[Start of Attachment]

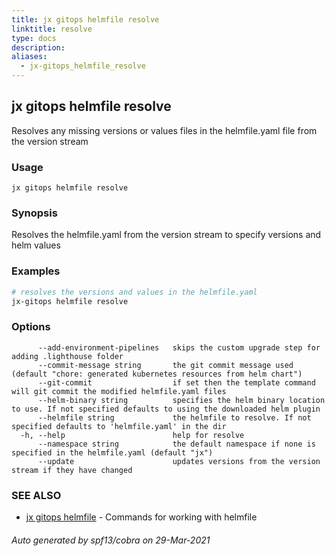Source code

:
 ```yaml
---
title: jx gitops helmfile resolve
linktitle: resolve
type: docs
description: 
aliases:
  - jx-gitops_helmfile_resolve
---
```


## jx gitops helmfile resolve

Resolves any missing versions or values files in the helmfile.yaml file from the version stream

### Usage

```
jx gitops helmfile resolve
```

### Synopsis

Resolves the helmfile.yaml from the version stream to specify versions and helm values

### Examples

  ```bash
  # resolves the versions and values in the helmfile.yaml
  jx-gitops helmfile resolve

  ```
### Options

```
      --add-environment-pipelines   skips the custom upgrade step for adding .lighthouse folder
      --commit-message string       the git commit message used (default "chore: generated kubernetes resources from helm chart")
      --git-commit                  if set then the template command will git commit the modified helmfile.yaml files
      --helm-binary string          specifies the helm binary location to use. If not specified defaults to using the downloaded helm plugin
      --helmfile string             the helmfile to resolve. If not specified defaults to 'helmfile.yaml' in the dir
  -h, --help                        help for resolve
      --namespace string            the default namespace if none is specified in the helmfile.yaml (default "jx")
      --update                      updates versions from the version stream if they have changed
```

### SEE ALSO

* [jx gitops helmfile](..)	 - Commands for working with helmfile

###### Auto generated by spf13/cobra on 29-Mar-2021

[End of Attachment]

In the entries above, find every line holding the word "commit" and copy it out.

_Solution for this problem:_
      --commit-message string       the git commit message used (default "chore: generated kubernetes resources from helm chart")
      --git-commit                  if set then the template command will git commit the modified helmfile.yaml files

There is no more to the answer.